What Are the Fears that HR Professionals Have?
I think for our purposes Alice Weightman, Managing Director at Hanson Search and Work Crowd who was a keynote speaker at the Event gets to the root cause. “There’s a lot of fear in the [recruitment] industry. I was always trained never to mention someone’s health issues in the interview room. The thinking was: ‘Are you asking the right type of questions? Are you going to offend? Are you going to be pulled up in front of an employment tribunal because a candidate has been selected based on their physical ability, or not?’” She went on to explain that there is “fear factor that needs to be overcome” particularly among recruiters and HR Professionals because they are “the gatekeepers who allow people into those jobs. Weightman concludes that “there’s a fear factor in terms of: ‘Can a disabled person do the job? What are the cost implications?’, and, ‘How long will they stay?’ But statistics show that if you engage with disabled people in the right way they are more likely to stay with you in the long term.”
Another keynote speaker was the Minister for Disabled People, Justin Tomlinson. He stated that employers needed to find the confidence to talk to disabled candidates and employees about their needs and make adjustments where necessary. He stated that “many disabled people are highly skilled” and hiring them “makes commercial sense”. He concludes by expressing the Government’s objective to halve the “disability unemployment gap.” he said. This would mean at least a Million more jobs for People with Disabilities?

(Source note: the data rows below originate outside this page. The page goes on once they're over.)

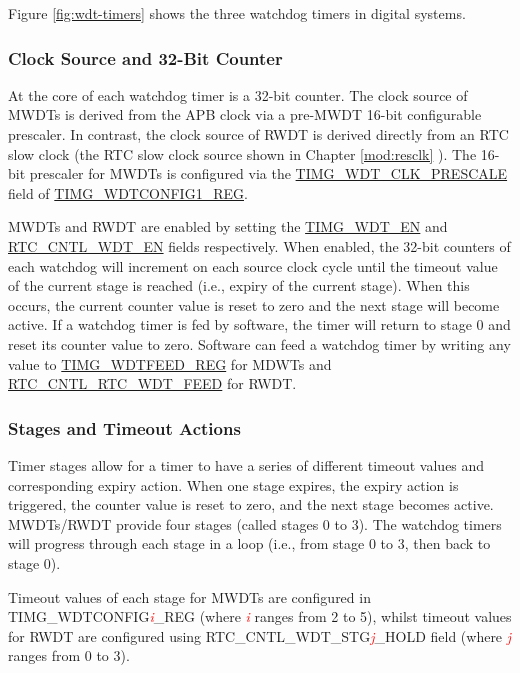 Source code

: \documentclass[main\_\_EN.tex]{subfiles}
\begin{document}
Figure \ref{fig:wdt-timers} shows the three watchdog timers in \chipname{} digital systems.

\subsubsection{Clock Source and 32-Bit Counter}


At the core of each watchdog timer is a 32-bit counter. The clock source of MWDTs is derived from the APB clock via a pre-MWDT 16-bit configurable prescaler. In contrast, the clock source of RWDT is derived directly from an RTC slow clock (the RTC slow clock source shown in Chapter \ref{mod:resclk} \textit{}). The 16-bit prescaler for MWDTs is configured via the \hyperref[fielddesc:TIMGWDTCLKPRESCALE]{TIMG\_WDT\_CLK\_PRESCALE} field of \hyperref[regdesc:TIMGWDTCONFIG1REG]{TIMG\_WDTCONFIG1\_REG}.


MWDTs and RWDT are enabled by setting the \hyperref[fielddesc:TIMGWDTEN]{TIMG\_WDT\_EN} and \hyperref[fielddesc:RTCCNTLWDTEN]{RTC\_CNTL\_WDT\_EN} fields respectively. When enabled, the 32-bit counters of each watchdog will increment on each source clock cycle until the timeout value of the current stage is reached (i.e., expiry of the current stage). When this occurs, the current counter value is reset to zero and the next stage will become active. If a watchdog timer is fed by software, the timer will return to stage 0 and reset its counter value to zero. Software can feed a watchdog timer by writing any value to \hyperref[regdesc:TIMGWDTFEEDREG]{TIMG\_WDTFEED\_REG} for MDWTs and \hyperref[fielddesc:RTCCNTLRTCWDTFEED]{RTC\_CNTL\_RTC\_WDT\_FEED} for RWDT.


\subsubsection{Stages and Timeout Actions}\label{sec:wdt-timeout}
Timer stages allow for a timer to have a series of different timeout values and corresponding expiry action. When one stage expires, the expiry action is triggered, the counter value is reset to zero, and the next stage becomes active. MWDTs/RWDT provide four stages (called stages 0 to 3). The watchdog timers will progress through each stage in a loop (i.e., from stage 0 to 3, then back to stage 0).

Timeout values of each stage for MWDTs are configured in TIMG\_WDTCONFIG\textcolor{red}{\it{i}}\_REG (where \textcolor{red}{\it{i}} ranges from 2 to 5), whilst timeout values for RWDT are configured using RTC\_CNTL\_WDT\_STG\textcolor{red}{\it{j}}\_HOLD field (where \textcolor{red}{\it{j}} ranges from 0 to 3).
\end{document}

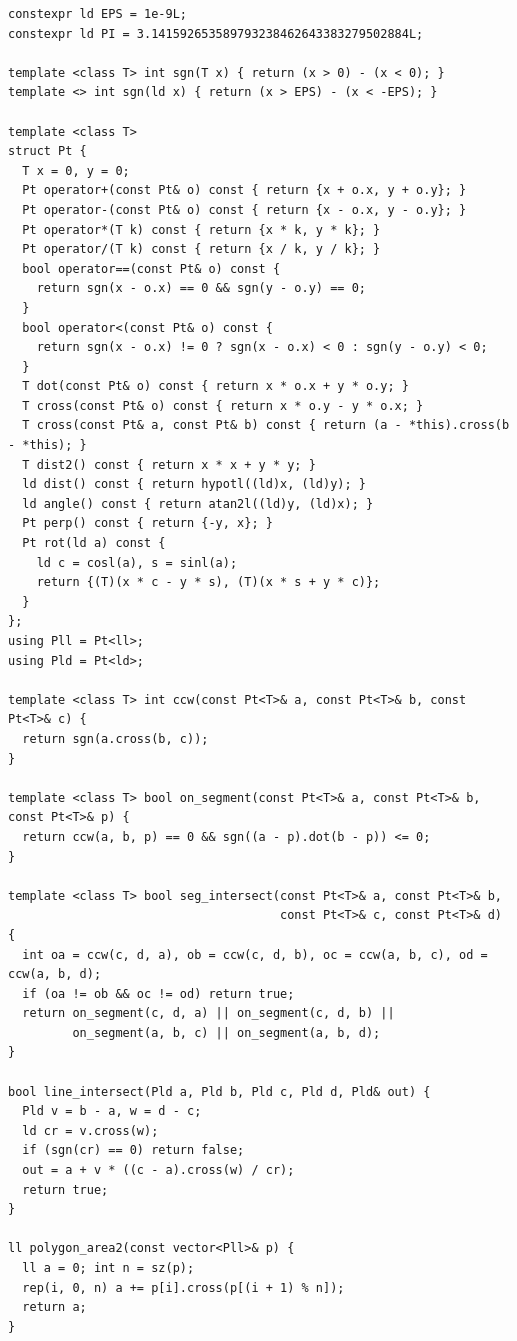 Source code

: \begin{lstlisting}
constexpr ld EPS = 1e-9L;
constexpr ld PI = 3.141592653589793238462643383279502884L;

template <class T> int sgn(T x) { return (x > 0) - (x < 0); }
template <> int sgn(ld x) { return (x > EPS) - (x < -EPS); }

template <class T>
struct Pt {
  T x = 0, y = 0;
  Pt operator+(const Pt& o) const { return {x + o.x, y + o.y}; }
  Pt operator-(const Pt& o) const { return {x - o.x, y - o.y}; }
  Pt operator*(T k) const { return {x * k, y * k}; }
  Pt operator/(T k) const { return {x / k, y / k}; }
  bool operator==(const Pt& o) const {
    return sgn(x - o.x) == 0 && sgn(y - o.y) == 0;
  }
  bool operator<(const Pt& o) const {
    return sgn(x - o.x) != 0 ? sgn(x - o.x) < 0 : sgn(y - o.y) < 0;
  }
  T dot(const Pt& o) const { return x * o.x + y * o.y; }
  T cross(const Pt& o) const { return x * o.y - y * o.x; }
  T cross(const Pt& a, const Pt& b) const { return (a - *this).cross(b - *this); }
  T dist2() const { return x * x + y * y; }
  ld dist() const { return hypotl((ld)x, (ld)y); }
  ld angle() const { return atan2l((ld)y, (ld)x); }
  Pt perp() const { return {-y, x}; }
  Pt rot(ld a) const {
    ld c = cosl(a), s = sinl(a);
    return {(T)(x * c - y * s), (T)(x * s + y * c)};
  }
};
using Pll = Pt<ll>;
using Pld = Pt<ld>;

template <class T> int ccw(const Pt<T>& a, const Pt<T>& b, const Pt<T>& c) {
  return sgn(a.cross(b, c));
}

template <class T> bool on_segment(const Pt<T>& a, const Pt<T>& b, const Pt<T>& p) {
  return ccw(a, b, p) == 0 && sgn((a - p).dot(b - p)) <= 0;
}

template <class T> bool seg_intersect(const Pt<T>& a, const Pt<T>& b,
                                      const Pt<T>& c, const Pt<T>& d) {
  int oa = ccw(c, d, a), ob = ccw(c, d, b), oc = ccw(a, b, c), od = ccw(a, b, d);
  if (oa != ob && oc != od) return true;
  return on_segment(c, d, a) || on_segment(c, d, b) ||
         on_segment(a, b, c) || on_segment(a, b, d);
}

bool line_intersect(Pld a, Pld b, Pld c, Pld d, Pld& out) {
  Pld v = b - a, w = d - c;
  ld cr = v.cross(w);
  if (sgn(cr) == 0) return false;
  out = a + v * ((c - a).cross(w) / cr);
  return true;
}

ll polygon_area2(const vector<Pll>& p) {
  ll a = 0; int n = sz(p);
  rep(i, 0, n) a += p[i].cross(p[(i + 1) % n]);
  return a;
}
\end{lstlisting}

What is the Elephant In the Room?
In my 20 years of building relationships with employers across the South West of England, I am in no doubt that HR Managers and Professionals fear the possible consequences of discussing Disability at Interview. As Weightman so accurately points out, training strongly advocates that a fair and equitable recruitment process should only concentrate upon assessing the suitability of candidates against the requirements of a specific post. This in my experience, would include a detailed Job Description and a Person Specification and a well thought through Recruitment Policy with its inherent Procedures. The point I am hopefully emphasising here is that HR Professionals are so busy concerning themselves with ensuring that they are seen to be fair that the reality is an unfair outcome for many People with Disabilities. HR Professionals are caught between a rock and a hard place. However, this pushing workplace decision making cultures to be cautious and subsequently ‘risk averse’. Weightman sees HR as the gatekeepers and clearly the people who can change this, but they may not be the ones actually making the decisions in the business sectors where they work. The Minster is right to argue that this comes down to increasing confidence around disability in the workplace, but is it really that easy?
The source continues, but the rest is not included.